__PROMPT__: Looking at the listing below, work out the number of lines where the string "said" shows up, and give that number only.

──────────

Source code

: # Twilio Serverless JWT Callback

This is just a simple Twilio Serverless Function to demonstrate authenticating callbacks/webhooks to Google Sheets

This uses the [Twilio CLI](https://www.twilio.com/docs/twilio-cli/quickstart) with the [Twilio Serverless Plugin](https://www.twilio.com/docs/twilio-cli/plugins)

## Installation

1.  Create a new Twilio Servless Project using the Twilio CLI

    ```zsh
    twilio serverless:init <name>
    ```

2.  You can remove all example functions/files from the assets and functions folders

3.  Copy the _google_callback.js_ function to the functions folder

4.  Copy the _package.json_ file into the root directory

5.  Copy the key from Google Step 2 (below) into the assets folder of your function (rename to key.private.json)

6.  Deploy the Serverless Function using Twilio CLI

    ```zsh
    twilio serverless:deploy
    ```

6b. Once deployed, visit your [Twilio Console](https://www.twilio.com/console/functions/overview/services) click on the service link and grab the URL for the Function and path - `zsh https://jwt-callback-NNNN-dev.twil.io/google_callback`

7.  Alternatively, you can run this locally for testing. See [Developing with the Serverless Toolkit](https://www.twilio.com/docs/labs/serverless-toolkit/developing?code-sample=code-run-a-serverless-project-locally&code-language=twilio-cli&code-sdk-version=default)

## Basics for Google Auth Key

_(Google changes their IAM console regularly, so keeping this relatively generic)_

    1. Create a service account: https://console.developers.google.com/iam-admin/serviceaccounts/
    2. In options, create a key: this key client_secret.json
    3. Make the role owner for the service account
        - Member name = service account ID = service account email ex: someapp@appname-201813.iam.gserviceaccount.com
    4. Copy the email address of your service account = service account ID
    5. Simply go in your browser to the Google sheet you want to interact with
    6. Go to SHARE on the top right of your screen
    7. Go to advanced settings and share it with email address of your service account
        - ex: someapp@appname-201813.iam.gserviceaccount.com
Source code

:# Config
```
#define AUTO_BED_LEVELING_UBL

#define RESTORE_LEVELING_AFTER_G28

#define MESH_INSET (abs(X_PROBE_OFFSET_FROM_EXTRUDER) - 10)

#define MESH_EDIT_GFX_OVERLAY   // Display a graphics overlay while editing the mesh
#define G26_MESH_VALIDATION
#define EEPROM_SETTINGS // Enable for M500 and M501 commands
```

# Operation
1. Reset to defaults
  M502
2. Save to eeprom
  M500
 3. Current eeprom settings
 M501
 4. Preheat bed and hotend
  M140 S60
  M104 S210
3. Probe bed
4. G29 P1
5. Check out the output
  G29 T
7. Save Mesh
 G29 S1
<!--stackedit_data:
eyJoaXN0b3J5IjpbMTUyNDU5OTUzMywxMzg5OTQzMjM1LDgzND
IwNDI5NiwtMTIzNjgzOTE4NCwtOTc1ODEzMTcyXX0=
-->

──────────

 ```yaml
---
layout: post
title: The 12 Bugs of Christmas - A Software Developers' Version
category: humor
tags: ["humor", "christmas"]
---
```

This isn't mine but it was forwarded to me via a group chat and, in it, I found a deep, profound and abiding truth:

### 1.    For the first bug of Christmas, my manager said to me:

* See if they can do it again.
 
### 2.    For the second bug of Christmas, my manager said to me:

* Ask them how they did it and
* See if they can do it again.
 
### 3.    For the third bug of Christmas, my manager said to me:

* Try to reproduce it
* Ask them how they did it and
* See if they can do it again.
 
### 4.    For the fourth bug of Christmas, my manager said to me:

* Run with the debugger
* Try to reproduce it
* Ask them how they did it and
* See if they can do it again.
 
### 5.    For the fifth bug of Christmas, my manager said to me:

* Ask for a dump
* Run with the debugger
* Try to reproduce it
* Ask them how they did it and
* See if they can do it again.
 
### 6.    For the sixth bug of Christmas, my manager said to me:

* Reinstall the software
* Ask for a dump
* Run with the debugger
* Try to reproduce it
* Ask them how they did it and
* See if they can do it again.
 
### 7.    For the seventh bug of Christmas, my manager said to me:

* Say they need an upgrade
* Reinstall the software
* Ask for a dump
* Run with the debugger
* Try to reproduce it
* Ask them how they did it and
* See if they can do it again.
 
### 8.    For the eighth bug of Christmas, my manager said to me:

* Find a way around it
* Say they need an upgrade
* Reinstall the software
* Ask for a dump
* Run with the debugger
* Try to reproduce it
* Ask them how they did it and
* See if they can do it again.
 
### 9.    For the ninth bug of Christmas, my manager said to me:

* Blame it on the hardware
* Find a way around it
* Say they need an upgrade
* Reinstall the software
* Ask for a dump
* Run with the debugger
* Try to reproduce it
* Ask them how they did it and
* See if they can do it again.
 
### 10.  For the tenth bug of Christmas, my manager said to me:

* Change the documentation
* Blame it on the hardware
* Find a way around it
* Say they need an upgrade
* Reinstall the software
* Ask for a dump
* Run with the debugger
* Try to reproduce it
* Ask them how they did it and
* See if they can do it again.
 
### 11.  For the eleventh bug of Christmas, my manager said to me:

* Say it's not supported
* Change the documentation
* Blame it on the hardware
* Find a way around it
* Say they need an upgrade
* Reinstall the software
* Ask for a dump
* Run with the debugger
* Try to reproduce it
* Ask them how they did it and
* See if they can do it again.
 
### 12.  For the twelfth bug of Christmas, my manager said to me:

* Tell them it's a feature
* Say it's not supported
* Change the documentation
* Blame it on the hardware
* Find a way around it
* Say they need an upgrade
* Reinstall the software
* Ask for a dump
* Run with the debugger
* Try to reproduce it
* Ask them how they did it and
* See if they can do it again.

──────────

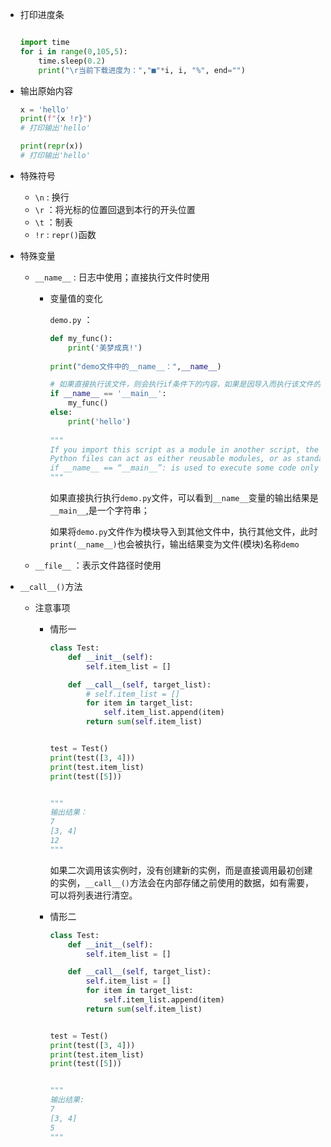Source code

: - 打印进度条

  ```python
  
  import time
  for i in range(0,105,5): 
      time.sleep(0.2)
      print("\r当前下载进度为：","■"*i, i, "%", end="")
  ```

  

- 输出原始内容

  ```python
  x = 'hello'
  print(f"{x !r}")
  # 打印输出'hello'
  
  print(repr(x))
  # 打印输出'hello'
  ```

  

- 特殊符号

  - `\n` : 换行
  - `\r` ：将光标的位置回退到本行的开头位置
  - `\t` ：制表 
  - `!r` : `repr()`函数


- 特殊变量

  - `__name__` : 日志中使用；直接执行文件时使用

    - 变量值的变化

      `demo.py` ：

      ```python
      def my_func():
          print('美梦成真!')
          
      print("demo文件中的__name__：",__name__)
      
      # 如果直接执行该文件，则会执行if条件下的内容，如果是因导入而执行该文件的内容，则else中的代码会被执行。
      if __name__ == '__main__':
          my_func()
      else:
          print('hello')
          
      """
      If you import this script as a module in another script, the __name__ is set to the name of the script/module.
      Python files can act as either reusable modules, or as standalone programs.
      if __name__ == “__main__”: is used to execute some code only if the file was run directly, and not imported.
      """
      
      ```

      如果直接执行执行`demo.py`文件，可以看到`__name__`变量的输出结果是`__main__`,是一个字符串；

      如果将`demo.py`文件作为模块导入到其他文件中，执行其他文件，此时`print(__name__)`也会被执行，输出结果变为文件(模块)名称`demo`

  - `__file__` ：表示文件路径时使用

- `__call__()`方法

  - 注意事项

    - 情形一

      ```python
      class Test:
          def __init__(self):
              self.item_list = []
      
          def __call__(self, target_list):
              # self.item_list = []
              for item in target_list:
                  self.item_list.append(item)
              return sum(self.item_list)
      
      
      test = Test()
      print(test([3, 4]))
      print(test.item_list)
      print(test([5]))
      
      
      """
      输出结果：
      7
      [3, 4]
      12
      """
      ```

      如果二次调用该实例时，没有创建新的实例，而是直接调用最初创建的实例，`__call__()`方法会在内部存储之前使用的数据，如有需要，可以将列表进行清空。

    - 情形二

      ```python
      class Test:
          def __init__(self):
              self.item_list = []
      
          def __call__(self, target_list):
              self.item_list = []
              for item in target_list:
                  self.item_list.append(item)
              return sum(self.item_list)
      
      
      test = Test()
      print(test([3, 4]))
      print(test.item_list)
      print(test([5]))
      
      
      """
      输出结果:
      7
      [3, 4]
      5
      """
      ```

──────────

__RESPONSE TO THE EXERCISE__: 12